Thanks again for bringing this event to our attention, I look forward to our next meeting.


----------



## welder

It looks like I'm going to have a bunch of new fishing buddies.



I about 6 weeks out from heading your way Tom. I can't wait, were gonna have fun .


----------



## oldflathead

Yes! It will be fun seeing those kids with their first fish. I still do not have any firm dates or teachers for the kids. We will be looking at a Saturday morning session at GLYC or wherever.

Jimmy and I were talking about some sort of an event to raise some bucks to buy the kids BHFR T-Shirts, maybe a swap meet with an entry fee &/or a % going to T-shirts???



















It was that biiiig!

Tom


----------



## Hellcat171

Tom, 

Add two more awesome kids to my "for sure" list !!

Certainly there are more out there...


----------



## bluffman2

keep the kids coming......i may have a few more boats as well.....they will confirm this weekend....


----------



## Hired Hand

Count on me for a boat and gear for thr weekend.


----------



## oldflathead

Thanks Mark. We will be counting on you. I will save space at my dock if you wish.

Just a little over a month to go. How about we open up for donations to buy the kids a BHFR T-shirt?
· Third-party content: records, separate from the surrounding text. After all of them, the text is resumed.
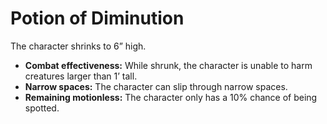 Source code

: # Potion of Diminution

The character shrinks to 6” high.

- **Combat effectiveness:** While shrunk, the character is unable to harm creatures larger than 1’ tall.
- **Narrow spaces:** The character can slip through narrow spaces.
- **Remaining motionless:** The character only has a 10% chance of being spotted. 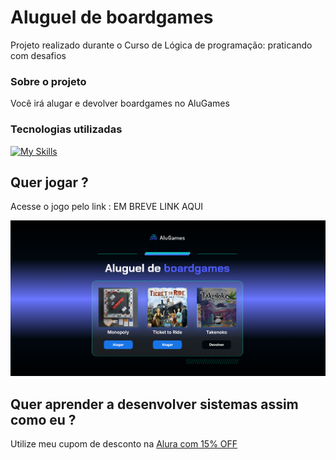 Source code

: # Aluguel de boardgames

Projeto realizado durante o Curso de Lógica de programação: praticando com desafios


### Sobre o projeto

Você irá alugar e devolver boardgames no AluGames

### Tecnologias utilizadas 

[![My Skills](https://skillicons.dev/icons?i=js,html,css)](https://skillicons.dev)

## Quer jogar ?

Acesse o jogo pelo link : EM BREVE LINK AQUI

<img src="./img/picture_game.png">

## Quer aprender a desenvolver sistemas assim como eu ?

Utilize meu cupom de desconto na [Alura com 15% OFF](https://www.alura.com.br/indica-dev/priscilacaimi)
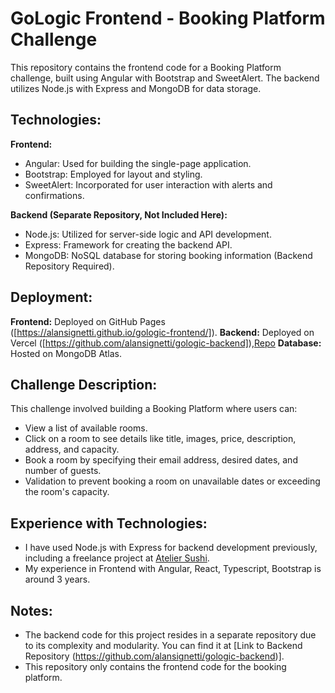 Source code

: # GoLogic Frontend - Booking Platform Challenge

This repository contains the frontend code for a Booking Platform challenge, built using Angular with Bootstrap and SweetAlert. The backend utilizes Node.js with Express and MongoDB for data storage.

## Technologies:

**Frontend:**
- Angular: Used for building the single-page application.
- Bootstrap: Employed for layout and styling.
- SweetAlert: Incorporated for user interaction with alerts and confirmations.

**Backend (Separate Repository, Not Included Here):**
- Node.js: Utilized for server-side logic and API development.
- Express: Framework for creating the backend API.
- MongoDB: NoSQL database for storing booking information (Backend Repository Required).

## Deployment:

**Frontend:** Deployed on GitHub Pages ([https://alansignetti.github.io/gologic-frontend/]).
**Backend:** Deployed on Vercel ([https://github.com/alansignetti/gologic-backend]),[Repo](https://github.com/alansignetti/gologic-backend)
**Database:** Hosted on MongoDB Atlas.

## Challenge Description:

This challenge involved building a Booking Platform where users can:
- View a list of available rooms.
- Click on a room to see details like title, images, price, description, address, and capacity.
- Book a room by specifying their email address, desired dates, and number of guests.
- Validation to prevent booking a room on unavailable dates or exceeding the room's capacity.

## Experience with Technologies:

- I have used Node.js with Express for backend development previously, including a freelance project at [Atelier Sushi](https://sushiatelier.co.uk/).
- My experience in Frontend with Angular, React, Typescript, Bootstrap is around 3 years.

## Notes:

- The backend code for this project resides in a separate repository due to its complexity and modularity. You can find it at [Link to Backend Repository (https://github.com/alansignetti/gologic-backend)].
- This repository only contains the frontend code for the booking platform.

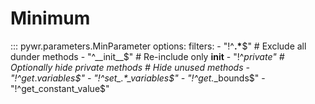 # Minimum

::: pywr.parameters.MinParameter
    options:
      filters:
        - "!^__.*__$"      # Exclude all dunder methods
        - "^__init__$"     # Re-include only __init__
        - "!^_private"    # Optionally hide private methods
        # Hide unused methods
        - "!^get_.*_variables$"
        - "!^set_.*_variables$"
        - "!^get_.*_bounds$"
        - "!^get_constant_value$"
Checks should be made to Grand Lagoon Yacht Club, GLYC. If you cannot go or take your boat out, how about helping turn a kid on to fishing?

The kids from last year are still proudly wearing their shirts according to Glen, the Warrington Methodist Youth Minister.

It would be great if all of the foster home kids Hellcat will be bringing have a Bill Hargreaves Fishing Rodeo T shirt.

Tom


----------



## Hellcat171

Hey Tom,

The words "Fishing? Lets Go Fishing!" were great as spoken through the smile of a group home supervisor today. It seemsthat there arefour fineyoung men in care and two staff that would also like to take place in the BillHargreaves Fishing Tourney for one day. 

I have kids coming from all 4 counties in District 1. 

To everyone who is helping with this event <U>thank you very much</U>.


----------



## oldflathead

It is getting closer to the BHFR, only 23 days to go.

Bill, from DeFuniak Springs is bringing 3 foster boys over for the weekend. They will be staying with us and fishing from "Welder's", Cuz Les Roberts, boat. 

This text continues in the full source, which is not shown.